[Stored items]
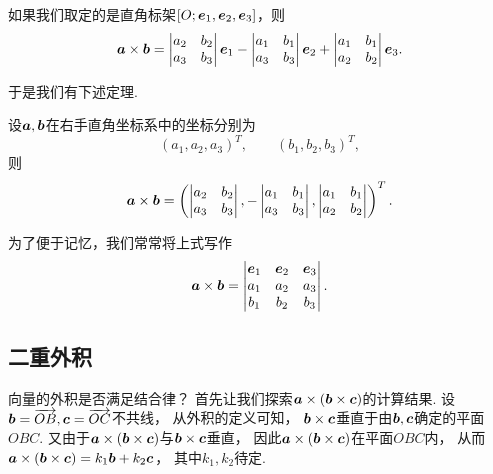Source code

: 如果我们取定的是直角标架\([O;\boldsymbol{e}_1,\boldsymbol{e}_2,\boldsymbol{e}_3]\)，则
\begin{equation}
	\boldsymbol{a}\times\boldsymbol{b}
	= \begin{vmatrix}
		a_2 & b_2 \\
		a_3 & b_3
	\end{vmatrix}
	\boldsymbol{e}_1
	- \begin{vmatrix}
		a_1 & b_1 \\
		a_3 & b_3
	\end{vmatrix}
	\boldsymbol{e}_2
	+ \begin{vmatrix}
		a_1 & b_1 \\
		a_2 & b_2
	\end{vmatrix}
	\boldsymbol{e}_3.
\end{equation}

于是我们有下述定理.
\begin{theorem}
设\(\boldsymbol{a},\boldsymbol{b}\)在右手直角坐标系中的坐标分别为\[
	(a_1,a_2,a_3)^T, \qquad
	(b_1,b_2,b_3)^T,
\]
则
\begin{equation}
	\boldsymbol{a}\times\boldsymbol{b}
	= \left( \begin{vmatrix}
		a_2 & b_2 \\
		a_3 & b_3
	\end{vmatrix},
	- \begin{vmatrix}
		a_1 & b_1 \\
		a_3 & b_3
	\end{vmatrix},
	\begin{vmatrix}
		a_1 & b_1 \\
		a_2 & b_2
	\end{vmatrix} \right)^T.
\end{equation}
\end{theorem}
为了便于记忆，我们常常将上式写作\begin{equation}
	\boldsymbol{a}\times\boldsymbol{b}
	= \begin{vmatrix}
		\boldsymbol{e}_1 & \boldsymbol{e}_2 & \boldsymbol{e}_3 \\
		a_1 & a_2 & a_3 \\
		b_1 & b_2 & b_3
	\end{vmatrix}.
\end{equation}

\subsection{二重外积}
向量的外积是否满足结合律？
首先让我们探索\(\boldsymbol{a}\times(\boldsymbol{b}\times\boldsymbol{c})\)的计算结果.
设\(\boldsymbol{b}=\overrightarrow{OB},\boldsymbol{c}=\overrightarrow{OC}\)不共线，
从外积的定义可知，
\(\boldsymbol{b}\times\boldsymbol{c}\)垂直于由\(\boldsymbol{b},\boldsymbol{c}\)确定的平面\(OBC\).
又由于\(\boldsymbol{a}\times(\boldsymbol{b}\times\boldsymbol{c})\)与\(\boldsymbol{b}\times\boldsymbol{c}\)垂直，
因此\(\boldsymbol{a}\times(\boldsymbol{b}\times\boldsymbol{c})\)在平面\(OBC\)内，
从而\(\boldsymbol{a}\times(\boldsymbol{b}\times\boldsymbol{c}) = k_1 \boldsymbol{b} + k_2 \boldsymbol{c}\)，
其中\(k_1,k_2\)待定.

## INSTRUCTIONS TO FOLLOW
Retype each entry exactly as it appears, excluding any image.

## ANSWER TO THIS PROBLEM
Source code

: 如果我们取定的是直角标架\([O;\boldsymbol{e}_1,\boldsymbol{e}_2,\boldsymbol{e}_3]\)，则
\begin{equation}
	\boldsymbol{a}\times\boldsymbol{b}
	= \begin{vmatrix}
		a_2 & b_2 \\
		a_3 & b_3
	\end{vmatrix}
	\boldsymbol{e}_1
	- \begin{vmatrix}
		a_1 & b_1 \\
		a_3 & b_3
	\end{vmatrix}
	\boldsymbol{e}_2
	+ \begin{vmatrix}
		a_1 & b_1 \\
		a_2 & b_2
	\end{vmatrix}
	\boldsymbol{e}_3.
\end{equation}

于是我们有下述定理.
\begin{theorem}
设\(\boldsymbol{a},\boldsymbol{b}\)在右手直角坐标系中的坐标分别为\[
	(a_1,a_2,a_3)^T, \qquad
	(b_1,b_2,b_3)^T,
\]
则
\begin{equation}
	\boldsymbol{a}\times\boldsymbol{b}
	= \left( \begin{vmatrix}
		a_2 & b_2 \\
		a_3 & b_3
	\end{vmatrix},
	- \begin{vmatrix}
		a_1 & b_1 \\
		a_3 & b_3
	\end{vmatrix},
	\begin{vmatrix}
		a_1 & b_1 \\
		a_2 & b_2
	\end{vmatrix} \right)^T.
\end{equation}
\end{theorem}
为了便于记忆，我们常常将上式写作\begin{equation}
	\boldsymbol{a}\times\boldsymbol{b}
	= \begin{vmatrix}
		\boldsymbol{e}_1 & \boldsymbol{e}_2 & \boldsymbol{e}_3 \\
		a_1 & a_2 & a_3 \\
		b_1 & b_2 & b_3
	\end{vmatrix}.
\end{equation}

\subsection{二重外积}
向量的外积是否满足结合律？
首先让我们探索\(\boldsymbol{a}\times(\boldsymbol{b}\times\boldsymbol{c})\)的计算结果.
设\(\boldsymbol{b}=\overrightarrow{OB},\boldsymbol{c}=\overrightarrow{OC}\)不共线，
从外积的定义可知，
\(\boldsymbol{b}\times\boldsymbol{c}\)垂直于由\(\boldsymbol{b},\boldsymbol{c}\)确定的平面\(OBC\).
又由于\(\boldsymbol{a}\times(\boldsymbol{b}\times\boldsymbol{c})\)与\(\boldsymbol{b}\times\boldsymbol{c}\)垂直，
因此\(\boldsymbol{a}\times(\boldsymbol{b}\times\boldsymbol{c})\)在平面\(OBC\)内，
从而\(\boldsymbol{a}\times(\boldsymbol{b}\times\boldsymbol{c}) = k_1 \boldsymbol{b} + k_2 \boldsymbol{c}\)，
其中\(k_1,k_2\)待定.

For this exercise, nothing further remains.